The CDC says that wearing masks, keeping 6 feet of space between people and being outdoors all reduce the risk of getting and spreading COVID-19. Outdoor activities are safer because of better ventilation and an increased ability to keep distance from others. The virus spreads more easily indoors, which makes health officials nervous about the chillier weather and holidays that cause people to frequently congregate inside.

An option some people could consider is creating a “pandemic pod” with family and/or friends. A pandemic pod is a small group of people or families who limit their non-physically distanced social interactions to each other. These self-contained networks allow for socializing and gathering together with other people who collectively follow a set of health and safety measures.

For anyone considering a pod, there are questions to ask among the group such as:

  • Does and will everyone wear masks diligently?
  • Are other gatherings outside of the pod allowed?
  • Is everyone maintaining physical distancing and mask-wearing when at work or running errands?
  • Is anyone more likely to be exposed because of their work situation?

“The pod you establish should have agreed-upon standards and practices among the small group,” said Graham McKeen, assistant university director of public and environmental health for IU Environmental Health and Safety. “Make sure in advance that the group is on the same page with health and safety measures and behaviors.”

Because the virus allows for individuals to be infected and transmit it without exhibiting symptoms, a pod is not an invitation to completely disregard health guidelines and recommendations. McKeen said it’s important to be mindful about close contact, which is being within 6 feet of someone for at least 15 minutes, regardless of the use of a face mask.
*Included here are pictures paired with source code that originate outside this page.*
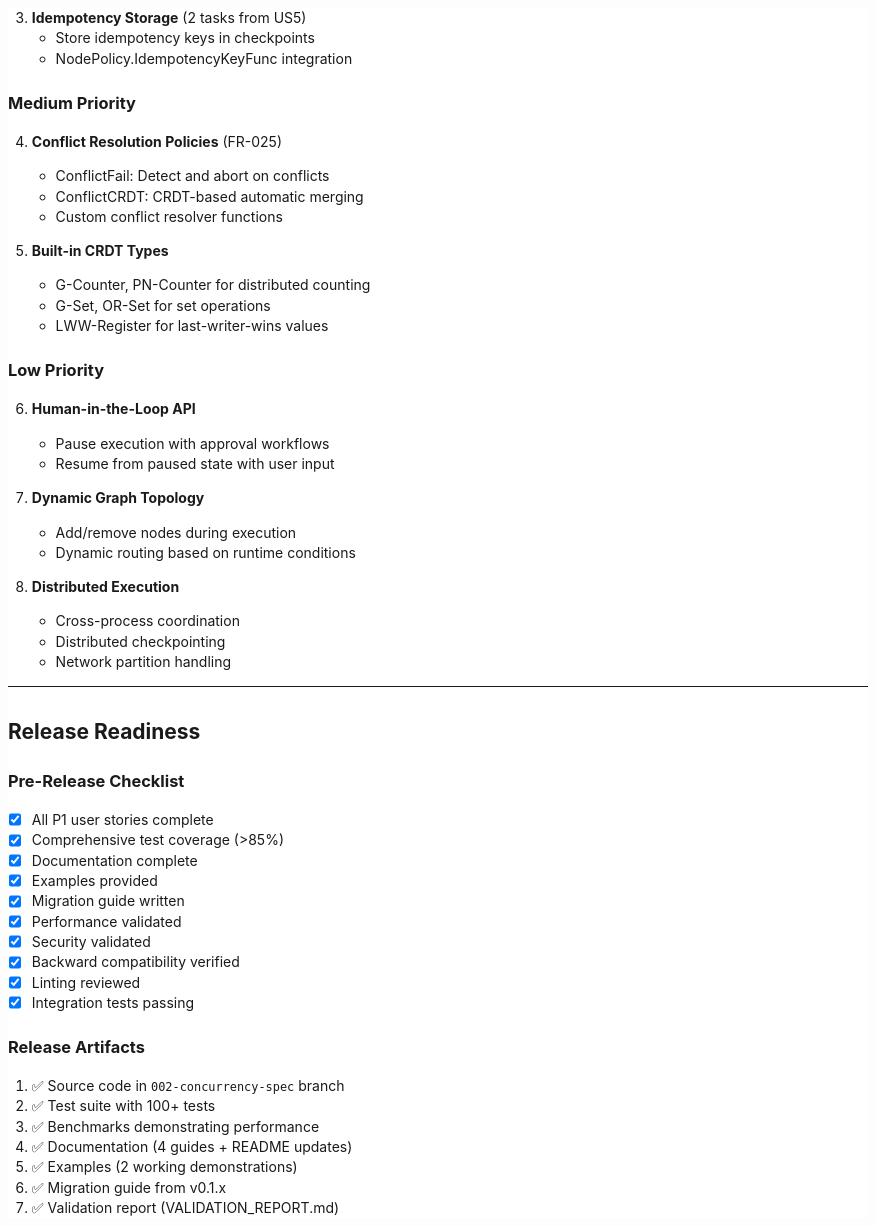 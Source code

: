 3. **Idempotency Storage** (2 tasks from US5)
   - Store idempotency keys in checkpoints
   - NodePolicy.IdempotencyKeyFunc integration

### Medium Priority
4. **Conflict Resolution Policies** (FR-025)
   - ConflictFail: Detect and abort on conflicts
   - ConflictCRDT: CRDT-based automatic merging
   - Custom conflict resolver functions

5. **Built-in CRDT Types**
   - G-Counter, PN-Counter for distributed counting
   - G-Set, OR-Set for set operations
   - LWW-Register for last-writer-wins values

### Low Priority
6. **Human-in-the-Loop API**
   - Pause execution with approval workflows
   - Resume from paused state with user input

7. **Dynamic Graph Topology**
   - Add/remove nodes during execution
   - Dynamic routing based on runtime conditions

8. **Distributed Execution**
   - Cross-process coordination
   - Distributed checkpointing
   - Network partition handling

---

## Release Readiness

### Pre-Release Checklist
- [x] All P1 user stories complete
- [x] Comprehensive test coverage (>85%)
- [x] Documentation complete
- [x] Examples provided
- [x] Migration guide written
- [x] Performance validated
- [x] Security validated
- [x] Backward compatibility verified
- [x] Linting reviewed
- [x] Integration tests passing

### Release Artifacts
1. ✅ Source code in `002-concurrency-spec` branch
2. ✅ Test suite with 100+ tests
3. ✅ Benchmarks demonstrating performance
4. ✅ Documentation (4 guides + README updates)
5. ✅ Examples (2 working demonstrations)
6. ✅ Migration guide from v0.1.x
7. ✅ Validation report (VALIDATION_REPORT.md)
While the situation might be hard for kids at times, adults should take responsibility and set an example of maintaining physical distancing while monitoring the duration of possible exposure.

“It’s critical to attempt to meet that criterion for a close contact,” McKeen said.

Individuals should evaluate their comfort level with different circumstances while respecting health and safety practices to create a pod that suits them

In the unfortunate case of someone within a pod contracting COVID-19, the limited exposure to a small number of people should make it easier to contain and respond appropriately compared to an individual who has not practiced physical distancing or worn masks when around others.

“Pods are of course not impervious from communicable disease, but they can reduce your risk if everyone in it practices those healthful behaviors,” McKeen said. “The smaller the group, the better.”